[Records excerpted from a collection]
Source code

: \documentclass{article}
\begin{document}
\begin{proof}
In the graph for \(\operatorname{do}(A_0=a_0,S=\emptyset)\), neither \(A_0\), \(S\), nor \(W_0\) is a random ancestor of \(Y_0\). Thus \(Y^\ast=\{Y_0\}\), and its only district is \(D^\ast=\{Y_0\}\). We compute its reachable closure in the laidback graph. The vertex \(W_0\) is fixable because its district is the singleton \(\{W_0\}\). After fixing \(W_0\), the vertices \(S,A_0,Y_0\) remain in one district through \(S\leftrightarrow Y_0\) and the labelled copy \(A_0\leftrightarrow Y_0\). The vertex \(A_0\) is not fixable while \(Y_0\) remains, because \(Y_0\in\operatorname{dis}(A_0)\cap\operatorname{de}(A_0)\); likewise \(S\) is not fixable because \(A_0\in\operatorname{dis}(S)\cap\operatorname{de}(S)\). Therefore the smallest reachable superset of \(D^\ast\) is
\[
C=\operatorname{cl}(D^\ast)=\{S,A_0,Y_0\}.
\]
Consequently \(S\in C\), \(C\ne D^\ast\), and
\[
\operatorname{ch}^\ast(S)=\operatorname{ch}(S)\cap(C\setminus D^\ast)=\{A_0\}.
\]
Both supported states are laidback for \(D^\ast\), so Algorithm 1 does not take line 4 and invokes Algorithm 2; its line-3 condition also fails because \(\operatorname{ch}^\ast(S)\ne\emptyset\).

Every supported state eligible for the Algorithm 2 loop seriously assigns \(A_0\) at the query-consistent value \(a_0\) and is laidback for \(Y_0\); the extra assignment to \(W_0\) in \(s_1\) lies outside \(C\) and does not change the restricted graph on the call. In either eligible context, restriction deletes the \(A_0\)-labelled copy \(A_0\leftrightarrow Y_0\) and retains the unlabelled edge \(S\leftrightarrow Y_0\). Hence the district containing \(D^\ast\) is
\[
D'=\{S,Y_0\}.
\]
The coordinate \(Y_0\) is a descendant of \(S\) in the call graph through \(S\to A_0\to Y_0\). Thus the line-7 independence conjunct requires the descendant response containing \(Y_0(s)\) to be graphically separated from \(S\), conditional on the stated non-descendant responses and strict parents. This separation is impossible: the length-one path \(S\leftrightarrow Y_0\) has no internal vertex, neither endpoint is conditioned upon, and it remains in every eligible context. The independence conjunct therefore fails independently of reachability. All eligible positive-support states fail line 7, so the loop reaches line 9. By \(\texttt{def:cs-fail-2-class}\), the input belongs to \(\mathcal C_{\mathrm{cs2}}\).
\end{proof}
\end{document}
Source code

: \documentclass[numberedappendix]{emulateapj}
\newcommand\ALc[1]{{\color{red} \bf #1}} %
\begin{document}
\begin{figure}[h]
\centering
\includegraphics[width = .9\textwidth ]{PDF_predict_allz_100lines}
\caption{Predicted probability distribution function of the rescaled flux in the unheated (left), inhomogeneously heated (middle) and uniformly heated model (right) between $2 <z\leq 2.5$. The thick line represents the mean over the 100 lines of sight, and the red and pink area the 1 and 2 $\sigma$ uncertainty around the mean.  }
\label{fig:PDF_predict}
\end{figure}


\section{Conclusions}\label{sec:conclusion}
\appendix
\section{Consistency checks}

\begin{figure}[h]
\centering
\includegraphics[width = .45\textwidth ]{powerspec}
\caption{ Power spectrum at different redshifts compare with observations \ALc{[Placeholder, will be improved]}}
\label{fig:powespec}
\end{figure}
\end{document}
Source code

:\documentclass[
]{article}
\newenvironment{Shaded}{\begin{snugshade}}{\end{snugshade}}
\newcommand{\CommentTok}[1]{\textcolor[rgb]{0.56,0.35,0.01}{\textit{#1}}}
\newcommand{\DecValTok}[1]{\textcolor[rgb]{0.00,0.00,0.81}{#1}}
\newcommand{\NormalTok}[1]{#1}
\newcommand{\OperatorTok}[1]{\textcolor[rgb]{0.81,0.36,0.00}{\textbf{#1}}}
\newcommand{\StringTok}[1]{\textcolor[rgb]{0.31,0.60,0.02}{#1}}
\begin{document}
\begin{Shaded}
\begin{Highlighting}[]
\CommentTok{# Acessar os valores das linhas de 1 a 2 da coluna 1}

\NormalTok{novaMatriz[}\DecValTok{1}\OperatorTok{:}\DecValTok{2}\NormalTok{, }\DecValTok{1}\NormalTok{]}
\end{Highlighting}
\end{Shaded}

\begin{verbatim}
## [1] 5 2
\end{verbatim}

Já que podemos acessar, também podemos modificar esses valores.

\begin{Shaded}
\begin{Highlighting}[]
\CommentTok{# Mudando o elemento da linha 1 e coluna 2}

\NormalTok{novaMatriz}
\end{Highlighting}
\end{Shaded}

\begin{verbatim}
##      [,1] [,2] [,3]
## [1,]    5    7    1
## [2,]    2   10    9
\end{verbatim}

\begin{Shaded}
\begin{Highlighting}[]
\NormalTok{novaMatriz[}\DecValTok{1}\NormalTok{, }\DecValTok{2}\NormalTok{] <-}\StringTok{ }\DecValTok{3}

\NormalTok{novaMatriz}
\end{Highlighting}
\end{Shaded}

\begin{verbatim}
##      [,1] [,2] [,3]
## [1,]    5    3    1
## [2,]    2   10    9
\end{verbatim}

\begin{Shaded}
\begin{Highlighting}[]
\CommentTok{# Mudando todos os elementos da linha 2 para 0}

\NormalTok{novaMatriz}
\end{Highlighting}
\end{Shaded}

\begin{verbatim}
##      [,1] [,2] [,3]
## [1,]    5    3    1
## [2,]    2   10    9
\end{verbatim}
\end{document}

◆ DIRECTIONS FOR THIS TASK ◆
Output the full set of entries exactly as they were given.

◆ FINAL ANSWER ◆
Source code

: \documentclass{article}
\begin{document}
\begin{proof}
In the graph for \(\operatorname{do}(A_0=a_0,S=\emptyset)\), neither \(A_0\), \(S\), nor \(W_0\) is a random ancestor of \(Y_0\). Thus \(Y^\ast=\{Y_0\}\), and its only district is \(D^\ast=\{Y_0\}\). We compute its reachable closure in the laidback graph. The vertex \(W_0\) is fixable because its district is the singleton \(\{W_0\}\). After fixing \(W_0\), the vertices \(S,A_0,Y_0\) remain in one district through \(S\leftrightarrow Y_0\) and the labelled copy \(A_0\leftrightarrow Y_0\). The vertex \(A_0\) is not fixable while \(Y_0\) remains, because \(Y_0\in\operatorname{dis}(A_0)\cap\operatorname{de}(A_0)\); likewise \(S\) is not fixable because \(A_0\in\operatorname{dis}(S)\cap\operatorname{de}(S)\). Therefore the smallest reachable superset of \(D^\ast\) is
\[
C=\operatorname{cl}(D^\ast)=\{S,A_0,Y_0\}.
\]
Consequently \(S\in C\), \(C\ne D^\ast\), and
\[
\operatorname{ch}^\ast(S)=\operatorname{ch}(S)\cap(C\setminus D^\ast)=\{A_0\}.
\]
Both supported states are laidback for \(D^\ast\), so Algorithm 1 does not take line 4 and invokes Algorithm 2; its line-3 condition also fails because \(\operatorname{ch}^\ast(S)\ne\emptyset\).

Every supported state eligible for the Algorithm 2 loop seriously assigns \(A_0\) at the query-consistent value \(a_0\) and is laidback for \(Y_0\); the extra assignment to \(W_0\) in \(s_1\) lies outside \(C\) and does not change the restricted graph on the call. In either eligible context, restriction deletes the \(A_0\)-labelled copy \(A_0\leftrightarrow Y_0\) and retains the unlabelled edge \(S\leftrightarrow Y_0\). Hence the district containing \(D^\ast\) is
\[
D'=\{S,Y_0\}.
\]
The coordinate \(Y_0\) is a descendant of \(S\) in the call graph through \(S\to A_0\to Y_0\). Thus the line-7 independence conjunct requires the descendant response containing \(Y_0(s)\) to be graphically separated from \(S\), conditional on the stated non-descendant responses and strict parents. This separation is impossible: the length-one path \(S\leftrightarrow Y_0\) has no internal vertex, neither endpoint is conditioned upon, and it remains in every eligible context. The independence conjunct therefore fails independently of reachability. All eligible positive-support states fail line 7, so the loop reaches line 9. By \(\texttt{def:cs-fail-2-class}\), the input belongs to \(\mathcal C_{\mathrm{cs2}}\).
\end{proof}
\end{document}
Source code

: \documentclass[numberedappendix]{emulateapj}
\newcommand\ALc[1]{{\color{red} \bf #1}} %
\begin{document}
\begin{figure}[h]
\centering
\includegraphics[width = .9\textwidth ]{PDF_predict_allz_100lines}
\caption{Predicted probability distribution function of the rescaled flux in the unheated (left), inhomogeneously heated (middle) and uniformly heated model (right) between $2 <z\leq 2.5$. The thick line represents the mean over the 100 lines of sight, and the red and pink area the 1 and 2 $\sigma$ uncertainty around the mean.  }
\label{fig:PDF_predict}
\end{figure}


\section{Conclusions}\label{sec:conclusion}
\appendix
\section{Consistency checks}

\begin{figure}[h]
\centering
\includegraphics[width = .45\textwidth ]{powerspec}
\caption{ Power spectrum at different redshifts compare with observations \ALc{[Placeholder, will be improved]}}
\label{fig:powespec}
\end{figure}
\end{document}
Source code

:\documentclass[
]{article}
\newenvironment{Shaded}{\begin{snugshade}}{\end{snugshade}}
\newcommand{\CommentTok}[1]{\textcolor[rgb]{0.56,0.35,0.01}{\textit{#1}}}
\newcommand{\DecValTok}[1]{\textcolor[rgb]{0.00,0.00,0.81}{#1}}
\newcommand{\NormalTok}[1]{#1}
\newcommand{\OperatorTok}[1]{\textcolor[rgb]{0.81,0.36,0.00}{\textbf{#1}}}
\newcommand{\StringTok}[1]{\textcolor[rgb]{0.31,0.60,0.02}{#1}}
\begin{document}
\begin{Shaded}
\begin{Highlighting}[]
\CommentTok{# Acessar os valores das linhas de 1 a 2 da coluna 1}

\NormalTok{novaMatriz[}\DecValTok{1}\OperatorTok{:}\DecValTok{2}\NormalTok{, }\DecValTok{1}\NormalTok{]}
\end{Highlighting}
\end{Shaded}

\begin{verbatim}
## [1] 5 2
\end{verbatim}

Já que podemos acessar, também podemos modificar esses valores.

\begin{Shaded}
\begin{Highlighting}[]
\CommentTok{# Mudando o elemento da linha 1 e coluna 2}

\NormalTok{novaMatriz}
\end{Highlighting}
\end{Shaded}

\begin{verbatim}
##      [,1] [,2] [,3]
## [1,]    5    7    1
## [2,]    2   10    9
\end{verbatim}

\begin{Shaded}
\begin{Highlighting}[]
\NormalTok{novaMatriz[}\DecValTok{1}\NormalTok{, }\DecValTok{2}\NormalTok{] <-}\StringTok{ }\DecValTok{3}

\NormalTok{novaMatriz}
\end{Highlighting}
\end{Shaded}

\begin{verbatim}
##      [,1] [,2] [,3]
## [1,]    5    3    1
## [2,]    2   10    9
\end{verbatim}

\begin{Shaded}
\begin{Highlighting}[]
\CommentTok{# Mudando todos os elementos da linha 2 para 0}

\NormalTok{novaMatriz}
\end{Highlighting}
\end{Shaded}

\begin{verbatim}
##      [,1] [,2] [,3]
## [1,]    5    3    1
## [2,]    2   10    9
\end{verbatim}
\end{document}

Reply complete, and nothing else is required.